---------- Extracted data ----------

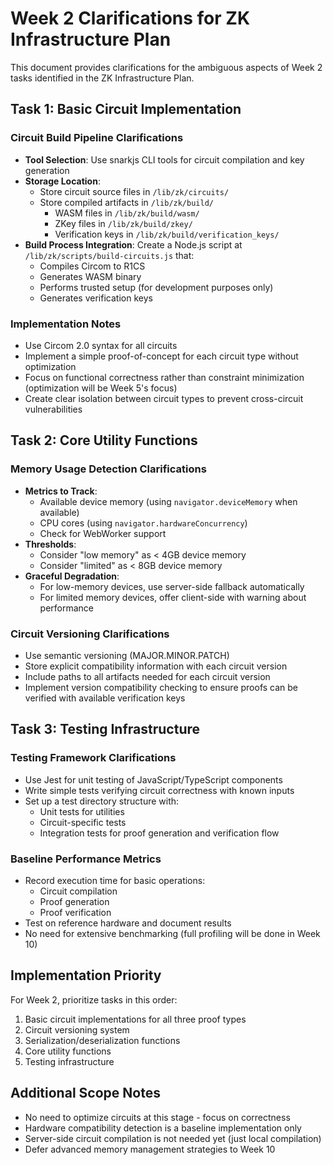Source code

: # Week 2 Clarifications for ZK Infrastructure Plan

This document provides clarifications for the ambiguous aspects of Week 2 tasks identified in the ZK Infrastructure Plan.

## Task 1: Basic Circuit Implementation

### Circuit Build Pipeline Clarifications
- **Tool Selection**: Use snarkjs CLI tools for circuit compilation and key generation
- **Storage Location**: 
  - Store circuit source files in `/lib/zk/circuits/`
  - Store compiled artifacts in `/lib/zk/build/`
    - WASM files in `/lib/zk/build/wasm/`
    - ZKey files in `/lib/zk/build/zkey/`
    - Verification keys in `/lib/zk/build/verification_keys/`
- **Build Process Integration**: Create a Node.js script at `/lib/zk/scripts/build-circuits.js` that:
  - Compiles Circom to R1CS
  - Generates WASM binary
  - Performs trusted setup (for development purposes only)
  - Generates verification keys

### Implementation Notes
- Use Circom 2.0 syntax for all circuits
- Implement a simple proof-of-concept for each circuit type without optimization
- Focus on functional correctness rather than constraint minimization (optimization will be Week 5's focus)
- Create clear isolation between circuit types to prevent cross-circuit vulnerabilities

## Task 2: Core Utility Functions

### Memory Usage Detection Clarifications
- **Metrics to Track**:
  - Available device memory (using `navigator.deviceMemory` when available)
  - CPU cores (using `navigator.hardwareConcurrency`)
  - Check for WebWorker support
- **Thresholds**:
  - Consider "low memory" as < 4GB device memory
  - Consider "limited" as < 8GB device memory
- **Graceful Degradation**:
  - For low-memory devices, use server-side fallback automatically
  - For limited memory devices, offer client-side with warning about performance

### Circuit Versioning Clarifications
- Use semantic versioning (MAJOR.MINOR.PATCH)
- Store explicit compatibility information with each circuit version
- Include paths to all artifacts needed for each circuit version
- Implement version compatibility checking to ensure proofs can be verified with available verification keys

## Task 3: Testing Infrastructure

### Testing Framework Clarifications
- Use Jest for unit testing of JavaScript/TypeScript components
- Write simple tests verifying circuit correctness with known inputs
- Set up a test directory structure with:
  - Unit tests for utilities
  - Circuit-specific tests
  - Integration tests for proof generation and verification flow

### Baseline Performance Metrics
- Record execution time for basic operations:
  - Circuit compilation
  - Proof generation
  - Proof verification
- Test on reference hardware and document results
- No need for extensive benchmarking (full profiling will be done in Week 10)

## Implementation Priority

For Week 2, prioritize tasks in this order:
1. Basic circuit implementations for all three proof types
2. Circuit versioning system
3. Serialization/deserialization functions
4. Core utility functions 
5. Testing infrastructure

## Additional Scope Notes

- No need to optimize circuits at this stage - focus on correctness
- Hardware compatibility detection is a baseline implementation only
- Server-side circuit compilation is not needed yet (just local compilation)
- Defer advanced memory management strategies to Week 10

----------

> _The problem_: Copy out, from the data above, each line where the string "WASM" is present.

> _Written response_:
    - WASM files in `/lib/zk/build/wasm/`
  - Generates WASM binary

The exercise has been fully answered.